Caution should be exercised when treatment is temporarily discontinued for interventions and anticoagulant monitoring is warranted. Clearance of dabigatran in patients with renal insufficiency may take longer (see section 5.2). This should be considered in advance of any procedures. In such cases a coagulation test (see sections 4.4 and 5.1) may help to determine whether haemostasis is still impaired.

Preoperative phase

Table 2 summarizes discontinuation rules before invasive or surgical procedures.

If an acute intervention is required, dabigatran etexilate should be temporarily discontinued. A surgery / intervention should be delayed if possible until at least 12 hours after the last dose. If surgery cannot be delayed the risk of bleeding may be increased. This risk of bleeding should be weighed against the urgency of intervention (for cardioversion see section 4.2).

Spinal anaesthesia/epidural anaesthesia/lumbar puncture

Procedures such as spinal anaesthesia may require complete haemostatic function.

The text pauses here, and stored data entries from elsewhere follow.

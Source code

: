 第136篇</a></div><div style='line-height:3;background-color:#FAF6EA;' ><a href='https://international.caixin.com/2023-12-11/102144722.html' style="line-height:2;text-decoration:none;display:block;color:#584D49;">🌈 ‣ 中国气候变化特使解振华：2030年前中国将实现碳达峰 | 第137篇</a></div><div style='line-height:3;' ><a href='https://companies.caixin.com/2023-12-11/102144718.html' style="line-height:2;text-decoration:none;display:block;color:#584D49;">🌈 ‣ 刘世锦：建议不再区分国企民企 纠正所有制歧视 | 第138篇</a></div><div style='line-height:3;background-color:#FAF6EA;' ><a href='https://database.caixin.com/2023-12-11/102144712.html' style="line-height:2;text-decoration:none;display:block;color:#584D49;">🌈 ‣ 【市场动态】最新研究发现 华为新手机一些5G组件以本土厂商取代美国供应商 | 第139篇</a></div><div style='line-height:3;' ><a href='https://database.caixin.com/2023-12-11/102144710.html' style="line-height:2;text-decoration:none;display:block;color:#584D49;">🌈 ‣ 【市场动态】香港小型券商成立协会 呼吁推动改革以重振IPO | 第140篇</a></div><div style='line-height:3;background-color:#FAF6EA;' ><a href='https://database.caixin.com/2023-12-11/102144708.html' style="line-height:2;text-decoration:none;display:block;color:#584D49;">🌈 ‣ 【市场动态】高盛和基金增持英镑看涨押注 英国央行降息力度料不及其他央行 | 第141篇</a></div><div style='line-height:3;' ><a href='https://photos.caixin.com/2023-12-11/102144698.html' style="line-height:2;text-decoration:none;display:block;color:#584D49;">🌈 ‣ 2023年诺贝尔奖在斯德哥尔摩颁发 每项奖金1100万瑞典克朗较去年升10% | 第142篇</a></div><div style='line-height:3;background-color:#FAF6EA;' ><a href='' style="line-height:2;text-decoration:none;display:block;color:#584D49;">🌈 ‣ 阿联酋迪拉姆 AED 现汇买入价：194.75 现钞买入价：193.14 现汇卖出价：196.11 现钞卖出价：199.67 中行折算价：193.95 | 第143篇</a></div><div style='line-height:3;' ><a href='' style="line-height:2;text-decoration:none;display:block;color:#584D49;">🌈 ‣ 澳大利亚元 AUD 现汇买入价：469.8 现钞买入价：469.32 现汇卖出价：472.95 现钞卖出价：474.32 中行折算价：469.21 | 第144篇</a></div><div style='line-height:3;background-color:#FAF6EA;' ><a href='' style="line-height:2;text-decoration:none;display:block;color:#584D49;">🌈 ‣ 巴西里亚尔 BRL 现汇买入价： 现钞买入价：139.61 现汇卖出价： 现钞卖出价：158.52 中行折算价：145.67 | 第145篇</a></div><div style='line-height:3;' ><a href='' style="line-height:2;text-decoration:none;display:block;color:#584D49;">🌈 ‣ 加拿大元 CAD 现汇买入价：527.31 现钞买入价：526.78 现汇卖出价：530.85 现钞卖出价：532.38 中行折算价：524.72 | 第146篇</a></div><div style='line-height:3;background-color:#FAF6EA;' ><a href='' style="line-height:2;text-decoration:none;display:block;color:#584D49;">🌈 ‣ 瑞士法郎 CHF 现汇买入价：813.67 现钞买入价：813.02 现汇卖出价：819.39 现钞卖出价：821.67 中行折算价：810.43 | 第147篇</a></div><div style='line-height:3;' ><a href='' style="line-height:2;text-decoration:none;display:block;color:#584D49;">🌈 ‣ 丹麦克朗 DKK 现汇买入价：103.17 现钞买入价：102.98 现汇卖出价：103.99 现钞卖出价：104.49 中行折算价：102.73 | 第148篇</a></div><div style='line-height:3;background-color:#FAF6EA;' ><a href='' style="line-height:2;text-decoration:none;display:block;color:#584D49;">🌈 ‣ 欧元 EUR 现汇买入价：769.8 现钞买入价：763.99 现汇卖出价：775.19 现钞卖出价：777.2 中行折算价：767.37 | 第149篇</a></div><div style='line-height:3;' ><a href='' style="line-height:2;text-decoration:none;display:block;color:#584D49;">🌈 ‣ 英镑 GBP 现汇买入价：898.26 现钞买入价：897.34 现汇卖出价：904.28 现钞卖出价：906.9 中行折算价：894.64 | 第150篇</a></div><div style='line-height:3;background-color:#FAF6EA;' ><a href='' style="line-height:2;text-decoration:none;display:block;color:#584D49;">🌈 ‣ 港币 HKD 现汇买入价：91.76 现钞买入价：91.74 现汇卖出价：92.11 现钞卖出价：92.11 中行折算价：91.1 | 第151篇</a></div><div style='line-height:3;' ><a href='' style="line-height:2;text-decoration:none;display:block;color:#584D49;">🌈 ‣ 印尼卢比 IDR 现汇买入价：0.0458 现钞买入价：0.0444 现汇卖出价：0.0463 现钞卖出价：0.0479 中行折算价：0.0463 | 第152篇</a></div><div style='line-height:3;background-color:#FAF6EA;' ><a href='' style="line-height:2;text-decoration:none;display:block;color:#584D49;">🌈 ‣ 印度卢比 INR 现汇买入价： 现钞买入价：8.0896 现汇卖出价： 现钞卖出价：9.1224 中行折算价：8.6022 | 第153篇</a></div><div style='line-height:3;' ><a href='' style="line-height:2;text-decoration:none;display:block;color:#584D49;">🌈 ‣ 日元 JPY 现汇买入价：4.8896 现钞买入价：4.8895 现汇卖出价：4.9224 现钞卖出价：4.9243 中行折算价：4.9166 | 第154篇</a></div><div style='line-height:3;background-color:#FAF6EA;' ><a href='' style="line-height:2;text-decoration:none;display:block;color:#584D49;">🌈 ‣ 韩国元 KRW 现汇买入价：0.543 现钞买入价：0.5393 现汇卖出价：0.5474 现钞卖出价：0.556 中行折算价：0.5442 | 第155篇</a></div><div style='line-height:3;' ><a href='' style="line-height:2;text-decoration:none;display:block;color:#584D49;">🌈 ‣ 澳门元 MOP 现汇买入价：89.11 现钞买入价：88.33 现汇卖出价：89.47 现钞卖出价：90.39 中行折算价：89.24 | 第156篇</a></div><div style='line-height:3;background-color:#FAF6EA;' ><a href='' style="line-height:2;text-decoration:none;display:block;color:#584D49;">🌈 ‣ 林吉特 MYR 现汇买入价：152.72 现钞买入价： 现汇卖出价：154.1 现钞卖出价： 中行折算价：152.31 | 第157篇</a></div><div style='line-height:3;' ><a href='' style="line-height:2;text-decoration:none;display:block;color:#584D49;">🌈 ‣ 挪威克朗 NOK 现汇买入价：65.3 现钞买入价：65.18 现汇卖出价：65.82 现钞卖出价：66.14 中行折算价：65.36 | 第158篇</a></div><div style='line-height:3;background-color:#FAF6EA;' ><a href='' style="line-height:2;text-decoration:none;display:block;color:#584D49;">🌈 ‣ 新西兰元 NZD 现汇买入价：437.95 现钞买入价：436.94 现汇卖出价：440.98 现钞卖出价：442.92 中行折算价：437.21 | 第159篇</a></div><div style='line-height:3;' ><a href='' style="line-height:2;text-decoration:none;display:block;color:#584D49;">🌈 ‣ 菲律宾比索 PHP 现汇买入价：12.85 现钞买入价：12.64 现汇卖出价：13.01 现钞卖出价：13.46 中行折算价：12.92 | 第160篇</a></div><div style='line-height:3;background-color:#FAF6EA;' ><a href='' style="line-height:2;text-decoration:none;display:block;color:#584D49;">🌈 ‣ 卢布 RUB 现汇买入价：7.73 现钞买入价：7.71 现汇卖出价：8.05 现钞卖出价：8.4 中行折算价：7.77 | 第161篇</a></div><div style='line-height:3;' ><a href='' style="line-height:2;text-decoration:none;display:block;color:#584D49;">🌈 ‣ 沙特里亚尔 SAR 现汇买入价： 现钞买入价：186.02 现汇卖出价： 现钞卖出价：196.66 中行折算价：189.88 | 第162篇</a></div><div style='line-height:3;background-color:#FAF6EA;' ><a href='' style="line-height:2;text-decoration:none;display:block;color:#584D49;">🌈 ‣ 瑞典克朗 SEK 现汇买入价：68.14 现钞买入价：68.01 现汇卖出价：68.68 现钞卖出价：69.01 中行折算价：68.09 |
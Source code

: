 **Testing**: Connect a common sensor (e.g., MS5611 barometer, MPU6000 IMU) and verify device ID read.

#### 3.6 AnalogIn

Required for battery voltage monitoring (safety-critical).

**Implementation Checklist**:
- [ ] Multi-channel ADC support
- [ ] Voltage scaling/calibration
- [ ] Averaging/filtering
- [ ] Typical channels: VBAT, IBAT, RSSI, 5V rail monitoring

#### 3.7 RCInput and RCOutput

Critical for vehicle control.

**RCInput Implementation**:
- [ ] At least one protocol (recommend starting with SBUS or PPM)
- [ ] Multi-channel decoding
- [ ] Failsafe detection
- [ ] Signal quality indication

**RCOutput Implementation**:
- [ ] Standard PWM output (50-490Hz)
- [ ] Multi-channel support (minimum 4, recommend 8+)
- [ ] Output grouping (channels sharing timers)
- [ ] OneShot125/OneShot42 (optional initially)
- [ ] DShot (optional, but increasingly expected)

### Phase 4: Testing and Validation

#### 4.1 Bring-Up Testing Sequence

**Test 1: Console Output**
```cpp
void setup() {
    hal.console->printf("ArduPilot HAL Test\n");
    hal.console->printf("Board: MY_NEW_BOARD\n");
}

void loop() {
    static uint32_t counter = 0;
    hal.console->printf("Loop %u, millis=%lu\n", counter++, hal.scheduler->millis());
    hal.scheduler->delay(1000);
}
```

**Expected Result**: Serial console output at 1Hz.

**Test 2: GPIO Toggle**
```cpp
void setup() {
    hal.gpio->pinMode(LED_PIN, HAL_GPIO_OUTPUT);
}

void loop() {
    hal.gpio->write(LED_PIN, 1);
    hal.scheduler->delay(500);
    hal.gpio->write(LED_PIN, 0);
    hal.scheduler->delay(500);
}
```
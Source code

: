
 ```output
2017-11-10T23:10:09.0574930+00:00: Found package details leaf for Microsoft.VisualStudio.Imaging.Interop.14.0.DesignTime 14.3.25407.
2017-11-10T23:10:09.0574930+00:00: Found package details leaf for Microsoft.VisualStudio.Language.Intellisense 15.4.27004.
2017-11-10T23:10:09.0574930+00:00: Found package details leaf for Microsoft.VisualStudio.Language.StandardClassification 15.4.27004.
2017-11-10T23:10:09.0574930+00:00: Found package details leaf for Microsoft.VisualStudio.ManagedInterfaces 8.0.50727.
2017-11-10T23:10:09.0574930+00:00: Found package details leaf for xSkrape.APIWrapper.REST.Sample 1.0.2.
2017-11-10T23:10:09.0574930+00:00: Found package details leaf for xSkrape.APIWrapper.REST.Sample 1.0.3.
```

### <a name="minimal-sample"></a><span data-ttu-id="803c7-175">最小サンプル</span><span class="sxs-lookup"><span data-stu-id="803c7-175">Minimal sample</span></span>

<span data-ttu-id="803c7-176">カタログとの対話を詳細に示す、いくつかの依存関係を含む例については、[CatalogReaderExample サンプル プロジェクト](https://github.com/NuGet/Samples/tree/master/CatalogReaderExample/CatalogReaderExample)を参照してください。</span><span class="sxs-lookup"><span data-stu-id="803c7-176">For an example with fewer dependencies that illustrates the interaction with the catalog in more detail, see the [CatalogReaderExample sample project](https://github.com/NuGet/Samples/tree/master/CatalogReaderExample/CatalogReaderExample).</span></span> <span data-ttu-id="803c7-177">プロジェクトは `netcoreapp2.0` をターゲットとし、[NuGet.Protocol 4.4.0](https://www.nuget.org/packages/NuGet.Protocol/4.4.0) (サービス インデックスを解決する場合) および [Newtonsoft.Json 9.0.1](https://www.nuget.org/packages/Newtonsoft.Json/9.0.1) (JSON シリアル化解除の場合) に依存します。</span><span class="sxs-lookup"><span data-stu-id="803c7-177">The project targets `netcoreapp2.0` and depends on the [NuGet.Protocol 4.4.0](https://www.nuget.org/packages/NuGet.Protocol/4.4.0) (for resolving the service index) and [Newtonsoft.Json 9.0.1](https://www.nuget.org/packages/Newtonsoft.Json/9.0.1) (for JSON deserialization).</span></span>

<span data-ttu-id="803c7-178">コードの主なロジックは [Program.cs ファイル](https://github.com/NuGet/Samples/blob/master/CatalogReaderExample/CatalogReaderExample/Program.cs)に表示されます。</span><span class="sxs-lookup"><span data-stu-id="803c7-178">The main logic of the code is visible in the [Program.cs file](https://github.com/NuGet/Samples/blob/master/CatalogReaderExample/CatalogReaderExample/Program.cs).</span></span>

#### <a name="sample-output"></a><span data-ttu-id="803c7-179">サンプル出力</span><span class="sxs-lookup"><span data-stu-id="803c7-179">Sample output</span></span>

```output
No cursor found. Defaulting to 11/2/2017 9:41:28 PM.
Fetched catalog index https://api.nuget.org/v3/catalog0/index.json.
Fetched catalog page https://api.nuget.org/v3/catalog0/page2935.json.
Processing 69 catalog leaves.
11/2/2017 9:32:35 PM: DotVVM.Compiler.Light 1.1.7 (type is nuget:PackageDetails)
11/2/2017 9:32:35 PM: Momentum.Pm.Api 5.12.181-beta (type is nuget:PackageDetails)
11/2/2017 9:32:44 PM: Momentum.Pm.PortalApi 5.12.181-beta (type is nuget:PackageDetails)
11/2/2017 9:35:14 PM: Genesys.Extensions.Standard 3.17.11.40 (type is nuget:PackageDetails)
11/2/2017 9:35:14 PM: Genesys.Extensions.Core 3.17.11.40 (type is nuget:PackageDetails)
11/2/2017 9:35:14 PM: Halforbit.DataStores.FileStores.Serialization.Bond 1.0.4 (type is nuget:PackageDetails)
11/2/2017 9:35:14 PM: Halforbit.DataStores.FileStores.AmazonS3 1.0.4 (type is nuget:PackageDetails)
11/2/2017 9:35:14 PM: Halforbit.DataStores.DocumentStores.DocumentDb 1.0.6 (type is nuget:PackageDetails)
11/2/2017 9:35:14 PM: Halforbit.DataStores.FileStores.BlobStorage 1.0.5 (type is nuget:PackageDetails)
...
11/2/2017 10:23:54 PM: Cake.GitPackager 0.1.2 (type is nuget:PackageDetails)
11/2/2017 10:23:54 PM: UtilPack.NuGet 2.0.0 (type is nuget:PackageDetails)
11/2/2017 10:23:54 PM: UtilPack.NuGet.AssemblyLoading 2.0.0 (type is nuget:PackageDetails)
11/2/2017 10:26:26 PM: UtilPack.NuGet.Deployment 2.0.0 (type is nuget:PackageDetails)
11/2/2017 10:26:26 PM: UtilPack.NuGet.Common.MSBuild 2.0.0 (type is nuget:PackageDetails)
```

The risk of spinal or epidural haematoma may be increased in cases of traumatic or repeated puncture and by the prolonged use of epidural catheters. After removal of a catheter, an interval of at least 2 hours should elapse before the administration of the first dose of dabigatran etexilate. These patients require frequent observation for neurological signs and symptoms of spinal or epidural haematoma.

Post-surgical patients with an increased risk for bleeding

Patients at risk for bleeding or patients at risk of overexposure, notably patients with moderate renal impairment (CrCL 30-50 ml/min), should be treated with caution (see sections 4.4 and 5.1). Resume treatment after complete haemostasis is achieved.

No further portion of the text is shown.